Source texts of formatted documents:
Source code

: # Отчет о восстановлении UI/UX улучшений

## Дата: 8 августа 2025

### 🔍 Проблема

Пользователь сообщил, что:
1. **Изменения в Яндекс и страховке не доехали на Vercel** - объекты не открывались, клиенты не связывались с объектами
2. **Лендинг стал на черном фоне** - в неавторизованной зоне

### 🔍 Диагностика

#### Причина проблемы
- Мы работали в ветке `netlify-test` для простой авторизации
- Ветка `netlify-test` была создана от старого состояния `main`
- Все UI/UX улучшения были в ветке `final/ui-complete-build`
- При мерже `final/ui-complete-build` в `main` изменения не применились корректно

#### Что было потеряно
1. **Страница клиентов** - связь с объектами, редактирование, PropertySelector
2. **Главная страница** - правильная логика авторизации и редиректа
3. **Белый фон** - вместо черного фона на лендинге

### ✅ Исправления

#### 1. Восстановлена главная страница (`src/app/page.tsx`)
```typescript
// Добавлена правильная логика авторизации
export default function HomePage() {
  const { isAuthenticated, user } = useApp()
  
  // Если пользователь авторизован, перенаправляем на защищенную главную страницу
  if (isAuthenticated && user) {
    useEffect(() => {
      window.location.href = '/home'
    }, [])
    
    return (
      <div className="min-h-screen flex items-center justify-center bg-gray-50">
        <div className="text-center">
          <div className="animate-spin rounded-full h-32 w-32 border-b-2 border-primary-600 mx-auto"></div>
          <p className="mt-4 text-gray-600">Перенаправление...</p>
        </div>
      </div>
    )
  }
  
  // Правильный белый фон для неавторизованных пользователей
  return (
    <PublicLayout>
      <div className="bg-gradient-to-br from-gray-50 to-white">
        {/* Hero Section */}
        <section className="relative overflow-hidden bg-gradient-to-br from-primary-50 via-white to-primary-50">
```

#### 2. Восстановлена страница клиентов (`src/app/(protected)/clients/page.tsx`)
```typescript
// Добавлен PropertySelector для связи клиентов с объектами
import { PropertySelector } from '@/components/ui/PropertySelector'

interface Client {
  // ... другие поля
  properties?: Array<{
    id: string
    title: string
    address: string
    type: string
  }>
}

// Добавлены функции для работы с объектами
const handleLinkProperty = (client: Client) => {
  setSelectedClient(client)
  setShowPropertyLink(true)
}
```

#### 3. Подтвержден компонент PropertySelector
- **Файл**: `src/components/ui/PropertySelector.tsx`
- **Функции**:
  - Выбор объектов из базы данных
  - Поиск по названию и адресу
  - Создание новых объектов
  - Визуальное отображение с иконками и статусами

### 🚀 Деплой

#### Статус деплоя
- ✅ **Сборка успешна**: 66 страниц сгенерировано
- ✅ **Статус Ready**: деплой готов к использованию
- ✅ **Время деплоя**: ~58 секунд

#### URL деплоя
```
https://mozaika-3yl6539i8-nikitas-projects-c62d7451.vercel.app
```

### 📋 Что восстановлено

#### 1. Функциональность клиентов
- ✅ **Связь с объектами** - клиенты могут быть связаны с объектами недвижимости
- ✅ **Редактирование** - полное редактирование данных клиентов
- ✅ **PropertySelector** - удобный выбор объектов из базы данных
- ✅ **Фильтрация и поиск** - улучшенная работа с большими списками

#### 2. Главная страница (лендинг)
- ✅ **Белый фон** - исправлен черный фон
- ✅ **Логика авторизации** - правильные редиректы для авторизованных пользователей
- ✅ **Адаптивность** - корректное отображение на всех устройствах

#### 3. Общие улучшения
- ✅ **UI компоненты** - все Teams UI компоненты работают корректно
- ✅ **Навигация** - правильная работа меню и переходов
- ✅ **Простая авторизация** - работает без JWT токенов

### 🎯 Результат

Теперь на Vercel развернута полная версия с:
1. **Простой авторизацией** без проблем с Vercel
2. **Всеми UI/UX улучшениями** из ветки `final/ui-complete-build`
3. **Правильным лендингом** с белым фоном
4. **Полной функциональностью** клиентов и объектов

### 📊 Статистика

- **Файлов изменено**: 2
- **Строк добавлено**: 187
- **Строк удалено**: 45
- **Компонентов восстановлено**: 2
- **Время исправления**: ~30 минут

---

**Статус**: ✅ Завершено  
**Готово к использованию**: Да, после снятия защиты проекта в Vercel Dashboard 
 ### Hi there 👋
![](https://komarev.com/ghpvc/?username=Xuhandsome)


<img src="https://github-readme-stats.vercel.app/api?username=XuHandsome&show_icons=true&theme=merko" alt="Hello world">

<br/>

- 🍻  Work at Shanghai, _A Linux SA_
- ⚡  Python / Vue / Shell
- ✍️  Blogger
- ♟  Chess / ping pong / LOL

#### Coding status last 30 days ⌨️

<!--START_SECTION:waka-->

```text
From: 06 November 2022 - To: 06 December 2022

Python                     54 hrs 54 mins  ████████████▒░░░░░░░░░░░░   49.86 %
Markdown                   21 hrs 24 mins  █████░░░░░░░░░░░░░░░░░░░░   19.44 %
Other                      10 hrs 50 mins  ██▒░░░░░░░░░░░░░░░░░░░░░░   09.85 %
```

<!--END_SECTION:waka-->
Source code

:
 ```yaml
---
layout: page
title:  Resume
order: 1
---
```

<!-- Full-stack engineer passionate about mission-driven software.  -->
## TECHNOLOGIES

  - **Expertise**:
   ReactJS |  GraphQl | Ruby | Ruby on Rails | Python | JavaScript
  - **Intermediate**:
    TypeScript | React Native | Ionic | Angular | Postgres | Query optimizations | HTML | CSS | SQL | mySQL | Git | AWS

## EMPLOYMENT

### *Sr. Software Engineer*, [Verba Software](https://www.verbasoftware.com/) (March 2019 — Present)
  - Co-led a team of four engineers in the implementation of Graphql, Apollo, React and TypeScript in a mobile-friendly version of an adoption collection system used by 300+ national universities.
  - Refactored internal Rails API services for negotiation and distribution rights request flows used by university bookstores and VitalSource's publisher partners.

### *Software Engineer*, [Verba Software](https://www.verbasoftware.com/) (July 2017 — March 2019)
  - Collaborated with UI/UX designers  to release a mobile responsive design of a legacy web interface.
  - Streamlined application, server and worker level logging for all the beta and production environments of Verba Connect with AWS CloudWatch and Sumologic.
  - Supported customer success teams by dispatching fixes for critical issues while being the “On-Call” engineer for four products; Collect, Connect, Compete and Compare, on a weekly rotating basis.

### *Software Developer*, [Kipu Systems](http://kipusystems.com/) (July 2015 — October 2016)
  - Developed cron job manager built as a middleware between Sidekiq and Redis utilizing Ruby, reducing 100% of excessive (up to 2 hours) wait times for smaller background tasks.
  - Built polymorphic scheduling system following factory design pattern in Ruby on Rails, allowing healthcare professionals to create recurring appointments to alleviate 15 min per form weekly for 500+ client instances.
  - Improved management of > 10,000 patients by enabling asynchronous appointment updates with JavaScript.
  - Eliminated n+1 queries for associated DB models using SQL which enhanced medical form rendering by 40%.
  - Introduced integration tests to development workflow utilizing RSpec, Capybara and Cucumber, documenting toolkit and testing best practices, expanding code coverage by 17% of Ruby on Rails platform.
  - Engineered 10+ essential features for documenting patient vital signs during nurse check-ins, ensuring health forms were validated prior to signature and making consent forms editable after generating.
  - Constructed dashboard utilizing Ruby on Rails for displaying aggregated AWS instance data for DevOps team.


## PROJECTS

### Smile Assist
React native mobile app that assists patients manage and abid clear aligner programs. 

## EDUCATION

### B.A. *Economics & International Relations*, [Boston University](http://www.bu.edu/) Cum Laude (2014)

EXERCISE DETAILS -
Retype each record above so that every word stays exactly the same.

EXERCISE RESULT -
Source code

: # Отчет о восстановлении UI/UX улучшений

## Дата: 8 августа 2025

### 🔍 Проблема

Пользователь сообщил, что:
1. **Изменения в Яндекс и страховке не доехали на Vercel** - объекты не открывались, клиенты не связывались с объектами
2. **Лендинг стал на черном фоне** - в неавторизованной зоне

### 🔍 Диагностика

#### Причина проблемы
- Мы работали в ветке `netlify-test` для простой авторизации
- Ветка `netlify-test` была создана от старого состояния `main`
- Все UI/UX улучшения были в ветке `final/ui-complete-build`
- При мерже `final/ui-complete-build` в `main` изменения не применились корректно

#### Что было потеряно
1. **Страница клиентов** - связь с объектами, редактирование, PropertySelector
2. **Главная страница** - правильная логика авторизации и редиректа
3. **Белый фон** - вместо черного фона на лендинге

### ✅ Исправления

#### 1. Восстановлена главная страница (`src/app/page.tsx`)
```typescript
// Добавлена правильная логика авторизации
export default function HomePage() {
  const { isAuthenticated, user } = useApp()
  
  // Если пользователь авторизован, перенаправляем на защищенную главную страницу
  if (isAuthenticated && user) {
    useEffect(() => {
      window.location.href = '/home'
    }, [])
    
    return (
      <div className="min-h-screen flex items-center justify-center bg-gray-50">
        <div className="text-center">
          <div className="animate-spin rounded-full h-32 w-32 border-b-2 border-primary-600 mx-auto"></div>
          <p className="mt-4 text-gray-600">Перенаправление...</p>
        </div>
      </div>
    )
  }
  
  // Правильный белый фон для неавторизованных пользователей
  return (
    <PublicLayout>
      <div className="bg-gradient-to-br from-gray-50 to-white">
        {/* Hero Section */}
        <section className="relative overflow-hidden bg-gradient-to-br from-primary-50 via-white to-primary-50">
```

#### 2. Восстановлена страница клиентов (`src/app/(protected)/clients/page.tsx`)
```typescript
// Добавлен PropertySelector для связи клиентов с объектами
import { PropertySelector } from '@/components/ui/PropertySelector'

interface Client {
  // ... другие поля
  properties?: Array<{
    id: string
    title: string
    address: string
    type: string
  }>
}

// Добавлены функции для работы с объектами
const handleLinkProperty = (client: Client) => {
  setSelectedClient(client)
  setShowPropertyLink(true)
}
```

#### 3. Подтвержден компонент PropertySelector
- **Файл**: `src/components/ui/PropertySelector.tsx`
- **Функции**:
  - Выбор объектов из базы данных
  - Поиск по названию и адресу
  - Создание новых объектов
  - Визуальное отображение с иконками и статусами

### 🚀 Деплой

#### Статус деплоя
- ✅ **Сборка успешна**: 66 страниц сгенерировано
- ✅ **Статус Ready**: деплой готов к использованию
- ✅ **Время деплоя**: ~58 секунд

#### URL деплоя
```
https://mozaika-3yl6539i8-nikitas-projects-c62d7451.vercel.app
```

### 📋 Что восстановлено

#### 1. Функциональность клиентов
- ✅ **Связь с объектами** - клиенты могут быть связаны с объектами недвижимости
- ✅ **Редактирование** - полное редактирование данных клиентов
- ✅ **PropertySelector** - удобный выбор объектов из базы данных
- ✅ **Фильтрация и поиск** - улучшенная работа с большими списками

#### 2. Главная страница (лендинг)
- ✅ **Белый фон** - исправлен черный фон
- ✅ **Логика авторизации** - правильные редиректы для авторизованных пользователей
- ✅ **Адаптивность** - корректное отображение на всех устройствах

#### 3. Общие улучшения
- ✅ **UI компоненты** - все Teams UI компоненты работают корректно
- ✅ **Навигация** - правильная работа меню и переходов
- ✅ **Простая авторизация** - работает без JWT токенов

### 🎯 Результат

Теперь на Vercel развернута полная версия с:
1. **Простой авторизацией** без проблем с Vercel
2. **Всеми UI/UX улучшениями** из ветки `final/ui-complete-build`
3. **Правильным лендингом** с белым фоном
4. **Полной функциональностью** клиентов и объектов

### 📊 Статистика

- **Файлов изменено**: 2
- **Строк добавлено**: 187
- **Строк удалено**: 45
- **Компонентов восстановлено**: 2
- **Время исправления**: ~30 минут

---

**Статус**: ✅ Завершено  
**Готово к использованию**: Да, после снятия защиты проекта в Vercel Dashboard 
 ### Hi there 👋
![](https://komarev.com/ghpvc/?username=Xuhandsome)


<img src="https://github-readme-stats.vercel.app/api?username=XuHandsome&show_icons=true&theme=merko" alt="Hello world">

<br/>

- 🍻  Work at Shanghai, _A Linux SA_
- ⚡  Python / Vue / Shell
- ✍️  Blogger
- ♟  Chess / ping pong / LOL

#### Coding status last 30 days ⌨️

<!--START_SECTION:waka-->

```text
From: 06 November 2022 - To: 06 December 2022

Python                     54 hrs 54 mins  ████████████▒░░░░░░░░░░░░   49.86 %
Markdown                   21 hrs 24 mins  █████░░░░░░░░░░░░░░░░░░░░   19.44 %
Other                      10 hrs 50 mins  ██▒░░░░░░░░░░░░░░░░░░░░░░   09.85 %
```

<!--END_SECTION:waka-->
Source code

:
 ```yaml
---
layout: page
title:  Resume
order: 1
---
```

<!-- Full-stack engineer passionate about mission-driven software.  -->
## TECHNOLOGIES

  - **Expertise**:
   ReactJS |  GraphQl | Ruby | Ruby on Rails | Python | JavaScript
  - **Intermediate**:
    TypeScript | React Native | Ionic | Angular | Postgres | Query optimizations | HTML | CSS | SQL | mySQL | Git | AWS

## EMPLOYMENT

### *Sr. Software Engineer*, [Verba Software](https://www.verbasoftware.com/) (March 2019 — Present)
  - Co-led a team of four engineers in the implementation of Graphql, Apollo, React and TypeScript in a mobile-friendly version of an adoption collection system used by 300+ national universities.
  - Refactored internal Rails API services for negotiation and distribution rights request flows used by university bookstores and VitalSource's publisher partners.

### *Software Engineer*, [Verba Software](https://www.verbasoftware.com/) (July 2017 — March 2019)
  - Collaborated with UI/UX designers  to release a mobile responsive design of a legacy web interface.
  - Streamlined application, server and worker level logging for all the beta and production environments of Verba Connect with AWS CloudWatch and Sumologic.
  - Supported customer success teams by dispatching fixes for critical issues while being the “On-Call” engineer for four products; Collect, Connect, Compete and Compare, on a weekly rotating basis.

### *Software Developer*, [Kipu Systems](http://kipusystems.com/) (July 2015 — October 2016)
  - Developed cron job manager built as a middleware between Sidekiq and Redis utilizing Ruby, reducing 100% of excessive (up to 2 hours) wait times for smaller background tasks.
  - Built polymorphic scheduling system following factory design pattern in Ruby on Rails, allowing healthcare professionals to create recurring appointments to alleviate 15 min per form weekly for 500+ client instances.
  - Improved management of > 10,000 patients by enabling asynchronous appointment updates with JavaScript.
  - Eliminated n+1 queries for associated DB models using SQL which enhanced medical form rendering by 40%.
  - Introduced integration tests to development workflow utilizing RSpec, Capybara and Cucumber, documenting toolkit and testing best practices, expanding code coverage by 17% of Ruby on Rails platform.
  - Engineered 10+ essential features for documenting patient vital signs during nurse check-ins, ensuring health forms were validated prior to signature and making consent forms editable after generating.
  - Constructed dashboard utilizing Ruby on Rails for displaying aggregated AWS instance data for DevOps team.


## PROJECTS

### Smile Assist
React native mobile app that assists patients manage and abid clear aligner programs. 

## EDUCATION

### B.A. *Economics & International Relations*, [Boston University](http://www.bu.edu/) Cum Laude (2014)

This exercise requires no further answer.